HUMANS 101

One year ago this week, my 85-year-old father knew he’d die soon. Swiftly advancing cancer had left his body failing rapidly. There was nothing left to do but take pain medication and wait. But he was among the lucky, in one respect, and so was his family. Dad’s brain remained perfectly intact, and he was able to do the waiting at home. He called all his kids, grandkids, and great-grandchildren in for a few final conversations packed with the advice of a lifetime.

Death for many, however, is a far more heartbreaking, solitary, even pointless event, an end among relative strangers, often drawn out by the false hope that medical science can defeat the inevitable with one last procedure or pill. The result, far too often, is a lonely, agonizing demise in an intensive care unit with little to no chance for loved ones to say goodbye in person.

Prior to the pandemic, 38% of Americans died in hospitals and 22% in long-term care facilities, according to a new report in The Lancet, a British medical journal. The figures are similar or higher in several other Western countries, including Canada and the U.K.

The pandemic has greatly increased these lonely passings, highlighting what the report’s commission of 27 experts calls “the ​​ultimate medicalized death,” an over-reliance on medical advances that goes against our social and personal instincts and values and, from a practical standpoint, generates huge medical bills at the end of life that can leave families financially decimated.

The commission does not deny nor downplay the incredible benefits of modern medicine, nor the vital lifesaving care provided by doctors and nurses for Covid-19 and other diseases. Rather, it points out a growing imbalance in how we view death in general and then ultimately how we — as families, communities, and society overall — face the inevitable when the time comes.

“Dying is part of life, but has become invisible, and anxiety about death and dying appears to have increased,” says Richard Smith, a retired doctor and co-chair of the commission. “Our current systems have increased both undertreatment and overtreatment at the end of life, reduced dignity, increased suffering and enabled a poor use of resources. Healthcare services have become the custodians of death, and a fundamental rebalance in society is needed to reimagine our relationship with death.”

Death is different these days

The commission is composed of doctors, philosophers, theologians, economists, and experts in health care at the societal and community levels from countries around the world.

At the core of the problem as they see it: An aging population served by ever-advancing medical techniques that can extend lives beyond a point of diminishing returns to the patient, loved ones, and society. Or, in poorer countries or among the disadvantaged in wealthier countries, lack of access to health services that could improve life in its final stages.

Behind it all is one dramatic shift: Once upon a time, most deaths were relatively swift, owing to injury or acute disease, the report notes, whereas nowadays the majority of people die a slower death from chronic disease.

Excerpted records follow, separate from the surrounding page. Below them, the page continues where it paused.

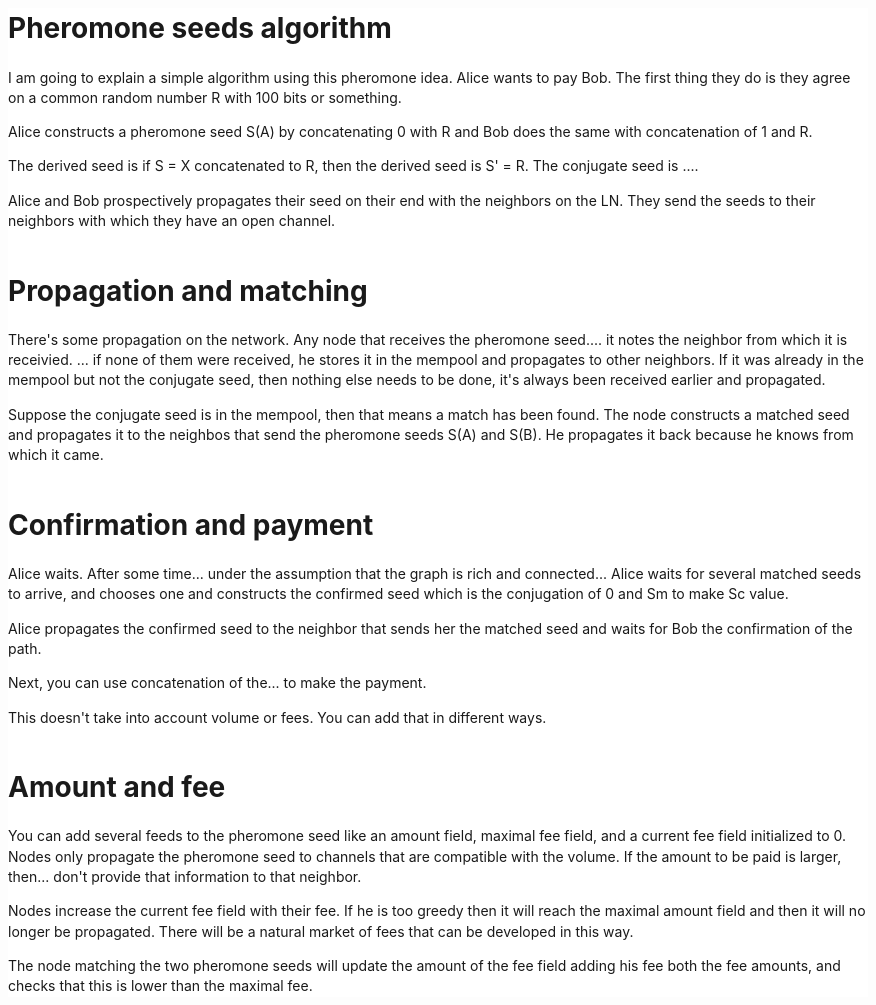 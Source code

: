 # Pheromone seeds algorithm

I am going to explain a simple algorithm using this pheromone idea. Alice wants to pay Bob. The first thing they do is they agree on a common random number R with 100 bits or something.

Alice constructs a pheromone seed S(A) by concatenating 0 with R and Bob does the same with concatenation of 1 and R.

The derived seed is if S = X concatenated to R, then the derived seed is S' = R. The conjugate seed is ....

Alice and Bob prospectively propagates their seed on their end with the neighbors on the LN. They send the seeds to their neighbors with which they have an open channel.

# Propagation and matching

There's some propagation on the network. Any node that receives the pheromone seed.... it notes the neighbor from which it is receivied. ... if none of them were received, he stores it in the mempool and propagates to other neighbors. If it was already in the mempool but not the conjugate seed, then nothing else needs to be done, it's always been received earlier and propagated.

Suppose the conjugate seed is in the mempool, then that means a match has been found. The node constructs a matched seed and propagates it to the neighbos that send the pheromone seeds S(A) and S(B). He propagates it back because he knows from which it came.

# Confirmation and payment

Alice waits. After some time... under the assumption that the graph is rich and connected... Alice waits for several matched seeds to arrive, and chooses one and constructs the confirmed seed which is the conjugation of 0 and Sm to make Sc value.

Alice propagates the confirmed seed to the neighbor that sends her the matched seed and waits for Bob the confirmation of the path.

Next, you can use concatenation of the... to make the payment.

This doesn't take into account volume or fees. You can add that in different ways.

# Amount and fee

You can add several feeds to the pheromone seed like an amount field, maximal fee field, and a current fee field initialized to 0. Nodes only propagate the pheromone seed to channels that are compatible with the volume. If the amount to be paid is larger, then... don't provide that information to that neighbor.

Nodes increase the current fee field with their fee. If he is too greedy then it will reach the maximal amount field and then it will no longer be propagated. There will be a natural market of fees that can be developed in this way.

The node matching the two pheromone seeds will update the amount of the fee field adding his fee both the fee amounts, and checks that this is lower than the maximal fee.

“How people die has changed dramatically over the past 60 years, from a family event with occasional medical support, to a medical event with limited family support,” says Libby Sallnow, PhD, a lecturer at St. Christopher’s Hospice in the U.K. and co-chair of the commission.

“The COVID-19 pandemic has seen many people die the ultimate medicalized death, often alone but for masked staff in hospitals and intensive care units, unable to communicate with their families, except digitally,” Sallnow says in a statement. “A fundamental rethink is needed in how we care for the dying, our expectations around death, and the changes required in society to rebalance our relationship with death.”

Recognizing the value of death

What’s needed, the report concludes, is a comprehensive rethink of death and how society cares for the dying, based on these five principles:

The social determinants of death, dying and grieving must be tackled, to enable people to lead healthier lives and die more equitable deaths.

Dying must be understood to be a relational and spiritual process rather than simply a physiological event, meaning that relationships based on connection and compassion are prioritized and made central to the care and support of people dying or grieving.

Networks of care for people dying, caring, and grieving must include families, wider community members alongside professionals.

Conversations and stories about everyday death, dying, and grief must be encouraged to facilitate wider public conversations, debate, and actions.

Death must be recognised as having value. “Without death, every birth would be a tragedy.”

“Death is not only or, even, always a medical event,” says Mpho Tutu van Furth, a priest from The Netherlands and also a co-author of the report. “Death is always a social, physical, psychological and spiritual event and when we understand it as such we more rightly value each participant in the drama.”